平成最後の「エ」をめぐる妄想
フロップデザインさんが主催する平成最後のフォントプロジェクトに,すみながめも参加させていただきました!とても楽しいプロジェクトに参加できて,大変満足しています.
初州 (すみながめの中の人) は,このプロジェクトでカタカナの「エ」のグリフ制作を担当しました.出来上がったタイプフェイスのデザインはこんな感じです.

ひと目見て,これがカタカナのエだとはピンと来ないかもしれませんね…しかし,これは「エ」なのです (なぜなら私がそうだと言っているからです!笑).私がなぜこんな「エ」をデザインしたのか,その発想の軌跡を簡単に記録したいと思います.
最初は連想ゲーム
まず手始めに「エ」で始まる単語を考えました.単語の種類はいくらでもあると思いますが,まず思い付いたのが「エレガント」でした (ひらがなですが,えれがんとというフォントがあるからかもしれませんね…笑).
さらに連想を推し進めると,「エクセレント」「エリート」「エキスパート」などなど,優雅で格調高い感じの単語がたくさん思い浮かびました.ここから,この優雅な感じを活かしたタイプフェイスデザインをしようと思い付きました.
しかし,エレガントなタイプフェイス?それってどんなものでしょうか?全くの無からエレガンスを生み出すのは一苦労ですが,私にはエレガントなフォントとして思い当たる候補がありました.
Joseph Gillé のデザイン
私はウルフルズがとっても好きなんですね.いつ頃から聴き始めたのかはっきりとは覚えていませんが,遅くとも2005年までにはすっかり熱烈なファンでした.そしてウルフルズのボーカリストトータス松本のソロ名義の曲も好きで聴いていて,2012年に発表されたソロ楽曲『STARS』もお気に入りの1つです.
Superflyとのデュエットでとてもいい歌だし,CDも買って持っているのですが,そのCDのアートワークデザインがまた素晴らしいのです!ファンシーな写真と一緒に,エレガントな雰囲気の文字が書かれていますね.

ウルフルズ&トータス松本と,僕の平成
2012年の当時は,これが Joseph Gillé というタイプフェイスデザイナーが作ったデザインだとは知りませんでした.しかし知らないながらも,このフォントのデザインに強く感動したのを覚えています.感動しすぎてカタカナで真似したほどですから!

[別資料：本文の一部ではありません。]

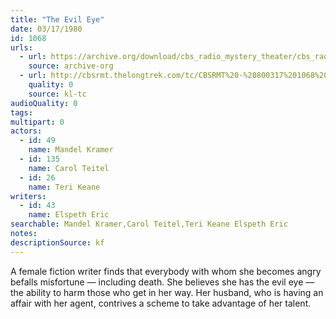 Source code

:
 ```yaml
---
title: "The Evil Eye"
date: 03/17/1980
id: 1068
urls: 
  - url: https://archive.org/download/cbs_radio_mystery_theater/cbs_radio_mystery_theater-1051-1100.zip/cbs_radio_mystery_theater-1051-1100%2Fcbsrmt_1068_the_evil_eye.mp3
    source: archive-org
  - url: http://cbsrmt.thelongtrek.com/tc/CBSRMT%20-%20800317%201068%20The%20Evil%20Eye_tc.mp3
    quality: 0
    source: kl-tc
audioQuality: 0
tags: 
multipart: 0
actors:  
  - id: 49
    name: Mandel Kramer  
  - id: 135
    name: Carol Teitel  
  - id: 26
    name: Teri Keane
writers:  
  - id: 43
    name: Elspeth Eric
searchable: Mandel Kramer,Carol Teitel,Teri Keane Elspeth Eric
notes: 
descriptionSource: kf
---
```

A female fiction writer finds that everybody with whom she becomes angry befalls misfortune — including death. She believes she has the evil eye — the ability to harm those who get in her way. Her husband, who is having an affair with her agent, contrives a scheme to take advantage of her talent. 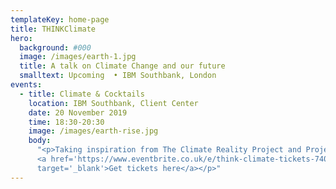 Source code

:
 ```yaml
---
templateKey: home-page
title: THINKClimate
hero:
  background: #000
  image: /images/earth-1.jpg
  title: A talk on Climate Change and our future
  smalltext: Upcoming  • IBM Southbank, London
events:
  - title: Climate & Cocktails
    location: IBM Southbank, Client Center
    date: 20 November 2019
    time: 18:30-20:30
    image: /images/earth-rise.jpg
    body:
      "<p>Taking inspiration from The Climate Reality Project and Project Drawdown, this event will tackle three key questions: 'Must we Change?’, ‘Can we Change?’ and ‘Will we Change?’. </p><p>
      <a href='https://www.eventbrite.co.uk/e/think-climate-tickets-74001529567'
      target='_blank'>Get tickets here</a></p>"
---
```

2019年の今,振り返って見返すとかなり拙い点が気になる作品です…それでも2012年の当時に見たSTARSのフォントへの感動の熱量が,ここに込められていることは間違いありません.
私は1990年生まれなので, (ほぼ) 平成とともに成長してきた世代です.そしてウルフルズを熱心に聴いていた2005年の前後の私は,多感な青春時代を送る中学生でした.無限リピートでウルフルズとトータス松本を聴きまくった青春を思い出しながら,「ウルフルズとトータス松本が,僕にとっての平成ってことでもいいんじゃないか」とも思いました.
さぁ書いてみよう!
そうと決まれば,あとは書くだけです.何回か書いたうちの綺麗な下書きを代表で載せましょう.

これをトレースして完成です!すみながめはInkscapeの解説動画をYouTube上にたくさん公開していますから,制作作業にはもちろんInkscapeを使いました.
以上のデザインコンセプトの概略は,文ッ字フリマ向けに作成したコンセプトシートにも書いています.文ッ字フリマは2019年4月27日に開催される予定の文字に関する様々なデザインを集めたイベントです.イベントに参加できない方のために,ここに初州が提出したコンセプトシートを掲載しておきます.

もう少し話し足りない話題もあるのですが,記事が長くなりすぎてしまうのでここまでにしようと思います.お読み頂きありがとうございました!